- 首先,創建一個包含時間序列數據的表。例如,創建一個名為 time_series_data 的表,其中包含時間戳(timestamp)和數值(value)兩個字段:
CREATE TABLE time_series_data (
timestamp TIMESTAMP NOT NULL,
value NUMERIC NOT NULL
);
- 使用窗口函數計算移動平均值和移動標準差。例如,可以使用以下查詢計算每個數據點的 5 個時間單位的移動平均值(moving_avg)和移動標準差(moving_stddev):
SELECT
timestamp,
value,
AVG(value) OVER (ORDER BY timestamp ROWS BETWEEN 4 PRECEDING AND CURRENT ROW) AS moving_avg,
STDDEV(value) OVER (ORDER BY timestamp ROWS BETWEEN 4 PRECEDING AND CURRENT ROW) AS moving_stddev
FROM
time_series_data;
- 計算每個數據點的 Z 分數(z_score),以確定其與移動平均值的距離。可以使用以下查詢計算 Z 分數:
WITH moving_stats AS (
SELECT
timestamp,
value,
AVG(value) OVER (ORDER BY timestamp ROWS BETWEEN 4 PRECEDING AND CURRENT ROW) AS moving_avg,
STDDEV(value) OVER (ORDER BY timestamp ROWS BETWEEN 4 PRECEDING AND CURRENT ROW) AS moving_stddev
FROM
time_series_data
)
SELECT
timestamp,
value,
(value - moving_avg) / moving_stddev AS z_score
FROM
moving_stats;
- 根據 Z 分數判斷數據點是否異常。
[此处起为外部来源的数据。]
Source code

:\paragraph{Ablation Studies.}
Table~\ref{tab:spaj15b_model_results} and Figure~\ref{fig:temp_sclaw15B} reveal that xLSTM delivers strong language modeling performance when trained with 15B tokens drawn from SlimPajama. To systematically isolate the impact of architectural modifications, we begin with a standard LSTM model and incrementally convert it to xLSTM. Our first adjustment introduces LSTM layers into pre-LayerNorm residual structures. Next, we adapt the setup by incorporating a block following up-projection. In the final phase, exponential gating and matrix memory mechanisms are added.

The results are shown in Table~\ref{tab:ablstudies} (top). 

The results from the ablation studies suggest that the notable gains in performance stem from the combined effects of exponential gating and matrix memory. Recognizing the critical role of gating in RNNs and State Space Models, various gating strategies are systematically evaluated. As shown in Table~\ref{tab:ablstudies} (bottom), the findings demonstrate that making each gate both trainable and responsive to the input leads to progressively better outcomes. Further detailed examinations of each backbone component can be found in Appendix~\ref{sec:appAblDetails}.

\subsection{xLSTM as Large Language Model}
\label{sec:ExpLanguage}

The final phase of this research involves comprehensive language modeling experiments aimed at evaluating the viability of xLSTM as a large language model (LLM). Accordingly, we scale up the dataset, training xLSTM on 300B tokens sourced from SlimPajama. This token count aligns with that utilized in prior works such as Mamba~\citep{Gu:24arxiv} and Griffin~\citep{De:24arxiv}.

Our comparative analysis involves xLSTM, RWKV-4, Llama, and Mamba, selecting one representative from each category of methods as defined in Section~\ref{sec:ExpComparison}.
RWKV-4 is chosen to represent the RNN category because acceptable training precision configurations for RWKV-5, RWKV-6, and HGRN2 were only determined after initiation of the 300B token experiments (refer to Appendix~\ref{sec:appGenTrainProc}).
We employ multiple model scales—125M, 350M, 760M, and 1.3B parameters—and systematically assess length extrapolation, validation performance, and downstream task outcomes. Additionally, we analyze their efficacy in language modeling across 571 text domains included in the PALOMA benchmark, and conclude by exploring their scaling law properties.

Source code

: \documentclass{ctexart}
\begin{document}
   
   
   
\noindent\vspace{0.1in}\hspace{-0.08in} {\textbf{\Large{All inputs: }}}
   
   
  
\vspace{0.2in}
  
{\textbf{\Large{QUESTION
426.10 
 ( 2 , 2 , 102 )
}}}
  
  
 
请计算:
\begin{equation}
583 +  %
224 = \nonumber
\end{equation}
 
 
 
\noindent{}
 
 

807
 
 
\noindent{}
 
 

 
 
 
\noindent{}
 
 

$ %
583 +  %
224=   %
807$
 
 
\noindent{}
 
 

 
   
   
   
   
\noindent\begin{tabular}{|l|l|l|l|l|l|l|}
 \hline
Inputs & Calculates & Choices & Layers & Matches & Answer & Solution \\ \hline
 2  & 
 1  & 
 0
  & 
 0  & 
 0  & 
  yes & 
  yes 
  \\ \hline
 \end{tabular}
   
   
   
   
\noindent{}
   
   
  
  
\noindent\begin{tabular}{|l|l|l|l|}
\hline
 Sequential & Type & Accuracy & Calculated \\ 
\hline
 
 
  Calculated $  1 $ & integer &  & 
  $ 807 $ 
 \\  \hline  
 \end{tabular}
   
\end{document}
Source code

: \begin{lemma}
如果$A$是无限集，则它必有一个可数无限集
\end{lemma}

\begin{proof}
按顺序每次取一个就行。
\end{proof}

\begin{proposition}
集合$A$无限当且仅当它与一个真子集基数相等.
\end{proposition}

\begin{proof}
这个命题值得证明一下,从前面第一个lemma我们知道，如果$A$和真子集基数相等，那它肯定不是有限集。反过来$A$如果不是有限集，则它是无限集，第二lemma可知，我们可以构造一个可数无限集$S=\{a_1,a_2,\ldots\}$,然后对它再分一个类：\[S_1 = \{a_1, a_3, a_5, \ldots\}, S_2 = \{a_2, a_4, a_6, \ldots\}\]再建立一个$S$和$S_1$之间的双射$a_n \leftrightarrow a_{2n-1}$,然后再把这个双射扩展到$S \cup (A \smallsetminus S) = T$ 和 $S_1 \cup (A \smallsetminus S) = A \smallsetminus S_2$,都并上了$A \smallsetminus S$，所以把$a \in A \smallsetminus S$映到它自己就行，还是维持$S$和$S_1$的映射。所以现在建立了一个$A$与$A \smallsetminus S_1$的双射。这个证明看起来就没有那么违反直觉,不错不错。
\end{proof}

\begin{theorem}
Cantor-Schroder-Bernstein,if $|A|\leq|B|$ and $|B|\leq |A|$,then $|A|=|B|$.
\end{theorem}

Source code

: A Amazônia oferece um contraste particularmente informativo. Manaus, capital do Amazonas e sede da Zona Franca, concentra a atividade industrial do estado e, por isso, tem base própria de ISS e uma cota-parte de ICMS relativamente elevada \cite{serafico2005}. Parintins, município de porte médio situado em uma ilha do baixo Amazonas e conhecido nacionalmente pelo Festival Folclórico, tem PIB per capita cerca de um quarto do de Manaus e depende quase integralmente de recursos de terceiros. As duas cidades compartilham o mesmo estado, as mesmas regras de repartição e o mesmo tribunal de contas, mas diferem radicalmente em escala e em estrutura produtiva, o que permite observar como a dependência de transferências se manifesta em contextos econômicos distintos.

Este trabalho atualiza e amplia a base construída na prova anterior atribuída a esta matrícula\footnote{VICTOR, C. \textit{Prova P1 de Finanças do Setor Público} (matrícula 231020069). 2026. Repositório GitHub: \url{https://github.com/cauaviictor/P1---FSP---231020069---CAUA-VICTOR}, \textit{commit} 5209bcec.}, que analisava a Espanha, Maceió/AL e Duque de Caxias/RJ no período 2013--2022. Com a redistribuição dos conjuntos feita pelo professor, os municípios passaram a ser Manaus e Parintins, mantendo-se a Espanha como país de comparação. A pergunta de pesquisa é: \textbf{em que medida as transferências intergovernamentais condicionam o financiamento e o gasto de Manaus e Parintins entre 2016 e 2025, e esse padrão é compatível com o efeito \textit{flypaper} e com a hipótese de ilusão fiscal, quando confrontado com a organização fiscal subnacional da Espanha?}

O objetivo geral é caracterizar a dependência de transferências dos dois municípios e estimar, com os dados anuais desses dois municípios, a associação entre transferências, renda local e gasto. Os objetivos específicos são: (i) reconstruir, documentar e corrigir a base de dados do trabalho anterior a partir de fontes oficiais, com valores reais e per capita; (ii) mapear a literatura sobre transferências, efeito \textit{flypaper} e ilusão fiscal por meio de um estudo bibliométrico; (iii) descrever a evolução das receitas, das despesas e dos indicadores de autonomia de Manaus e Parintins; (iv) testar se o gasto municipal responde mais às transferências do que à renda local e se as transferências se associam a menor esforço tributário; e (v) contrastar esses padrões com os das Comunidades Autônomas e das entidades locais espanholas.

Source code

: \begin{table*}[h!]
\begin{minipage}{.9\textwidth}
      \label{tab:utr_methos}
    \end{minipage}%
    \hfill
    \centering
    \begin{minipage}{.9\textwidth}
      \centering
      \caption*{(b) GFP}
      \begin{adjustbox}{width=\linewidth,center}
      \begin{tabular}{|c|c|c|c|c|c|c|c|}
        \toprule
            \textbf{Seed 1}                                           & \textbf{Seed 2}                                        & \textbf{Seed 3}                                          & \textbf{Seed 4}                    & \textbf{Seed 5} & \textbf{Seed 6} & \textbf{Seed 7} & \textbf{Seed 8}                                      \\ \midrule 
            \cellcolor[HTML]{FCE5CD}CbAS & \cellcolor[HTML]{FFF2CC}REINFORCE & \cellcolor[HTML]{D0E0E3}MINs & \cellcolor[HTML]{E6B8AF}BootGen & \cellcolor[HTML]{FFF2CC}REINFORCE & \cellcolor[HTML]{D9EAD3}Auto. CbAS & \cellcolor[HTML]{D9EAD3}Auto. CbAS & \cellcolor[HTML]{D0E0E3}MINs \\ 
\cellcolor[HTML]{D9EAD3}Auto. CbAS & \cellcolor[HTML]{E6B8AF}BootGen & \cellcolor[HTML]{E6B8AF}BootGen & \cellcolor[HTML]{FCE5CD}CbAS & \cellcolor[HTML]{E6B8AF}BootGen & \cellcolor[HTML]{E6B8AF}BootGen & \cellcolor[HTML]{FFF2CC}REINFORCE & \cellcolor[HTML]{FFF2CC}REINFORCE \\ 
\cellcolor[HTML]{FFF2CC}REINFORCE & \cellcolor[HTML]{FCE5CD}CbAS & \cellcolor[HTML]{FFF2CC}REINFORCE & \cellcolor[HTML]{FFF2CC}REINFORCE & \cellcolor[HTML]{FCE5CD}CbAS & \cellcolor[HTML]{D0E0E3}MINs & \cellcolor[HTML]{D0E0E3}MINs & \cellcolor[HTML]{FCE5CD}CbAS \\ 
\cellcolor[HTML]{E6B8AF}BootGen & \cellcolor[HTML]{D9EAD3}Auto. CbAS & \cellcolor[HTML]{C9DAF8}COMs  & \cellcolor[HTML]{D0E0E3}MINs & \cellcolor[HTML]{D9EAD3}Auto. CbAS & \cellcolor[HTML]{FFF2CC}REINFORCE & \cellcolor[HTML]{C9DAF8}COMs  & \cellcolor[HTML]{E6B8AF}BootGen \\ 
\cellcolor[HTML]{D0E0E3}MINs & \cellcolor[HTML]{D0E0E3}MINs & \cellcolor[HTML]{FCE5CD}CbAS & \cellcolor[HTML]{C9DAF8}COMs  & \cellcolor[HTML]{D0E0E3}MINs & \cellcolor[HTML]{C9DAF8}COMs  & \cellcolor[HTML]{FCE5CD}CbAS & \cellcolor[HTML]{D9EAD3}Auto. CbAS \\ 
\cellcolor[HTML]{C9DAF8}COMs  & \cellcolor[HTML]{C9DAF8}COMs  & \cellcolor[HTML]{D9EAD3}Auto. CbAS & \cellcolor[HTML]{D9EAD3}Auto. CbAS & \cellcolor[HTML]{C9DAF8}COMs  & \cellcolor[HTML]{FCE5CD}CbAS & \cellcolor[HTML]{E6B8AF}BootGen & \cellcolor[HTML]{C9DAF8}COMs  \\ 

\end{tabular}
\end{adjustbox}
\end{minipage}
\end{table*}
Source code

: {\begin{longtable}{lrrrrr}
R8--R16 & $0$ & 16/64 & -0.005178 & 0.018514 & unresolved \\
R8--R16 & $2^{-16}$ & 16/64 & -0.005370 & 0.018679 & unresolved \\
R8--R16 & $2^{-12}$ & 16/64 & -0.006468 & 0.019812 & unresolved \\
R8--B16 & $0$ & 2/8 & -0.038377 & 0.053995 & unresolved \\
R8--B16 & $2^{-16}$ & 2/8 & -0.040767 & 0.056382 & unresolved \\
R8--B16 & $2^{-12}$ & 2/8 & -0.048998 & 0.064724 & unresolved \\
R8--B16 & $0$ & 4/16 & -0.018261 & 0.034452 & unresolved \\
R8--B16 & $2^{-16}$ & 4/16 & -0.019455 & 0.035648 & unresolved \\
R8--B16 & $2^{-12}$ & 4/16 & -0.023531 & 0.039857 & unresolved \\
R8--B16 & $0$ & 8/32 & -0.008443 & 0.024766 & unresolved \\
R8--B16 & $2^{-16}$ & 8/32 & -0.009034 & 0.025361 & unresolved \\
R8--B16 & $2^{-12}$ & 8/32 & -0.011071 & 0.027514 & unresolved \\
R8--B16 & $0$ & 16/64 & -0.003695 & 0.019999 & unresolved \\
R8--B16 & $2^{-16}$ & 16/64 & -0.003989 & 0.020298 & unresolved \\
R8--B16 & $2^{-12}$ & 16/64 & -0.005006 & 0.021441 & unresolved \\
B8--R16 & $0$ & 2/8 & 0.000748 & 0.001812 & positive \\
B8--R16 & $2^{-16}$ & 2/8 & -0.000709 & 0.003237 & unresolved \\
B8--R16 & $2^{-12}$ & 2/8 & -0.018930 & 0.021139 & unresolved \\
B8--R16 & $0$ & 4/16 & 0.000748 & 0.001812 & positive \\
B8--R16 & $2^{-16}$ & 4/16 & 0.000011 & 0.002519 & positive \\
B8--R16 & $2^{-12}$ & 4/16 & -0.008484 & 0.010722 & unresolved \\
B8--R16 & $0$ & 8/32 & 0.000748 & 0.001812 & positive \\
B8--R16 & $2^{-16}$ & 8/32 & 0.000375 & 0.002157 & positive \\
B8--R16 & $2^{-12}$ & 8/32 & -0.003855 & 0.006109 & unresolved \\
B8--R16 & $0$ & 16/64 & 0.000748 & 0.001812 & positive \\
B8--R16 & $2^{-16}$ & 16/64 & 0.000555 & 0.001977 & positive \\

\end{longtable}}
例如,可以認為 Z 分數大於 3 或小於 - 3 的數據點是異常值。可以使用以下查詢篩選出異常數據點:
WITH moving_stats AS (
SELECT
timestamp,
value,
AVG(value) OVER (ORDER BY timestamp ROWS BETWEEN 4 PRECEDING AND CURRENT ROW) AS moving_avg,
STDDEV(value) OVER (ORDER BY timestamp ROWS BETWEEN 4 PRECEDING AND CURRENT ROW) AS moving_stddev
FROM
time_series_data
),
z_scores AS (
SELECT
timestamp,
value,
(value - moving_avg) / moving_stddev AS z_score
FROM
moving_stats
)
SELECT
timestamp,
value,
z_score
FROM
z_scores
WHERE
z_score > 3 OR z_score < -3;
- 這個方法基於統計學原理,假設時間序列數據符合正態分佈。你可以根據實際情況調整移動窗口的大小(例如,改變 ROWS BETWEEN 4 PRECEDING AND CURRENT ROW)以及異常判斷的閾值(例如,改變 z_score > 3 OR z_score < -3)。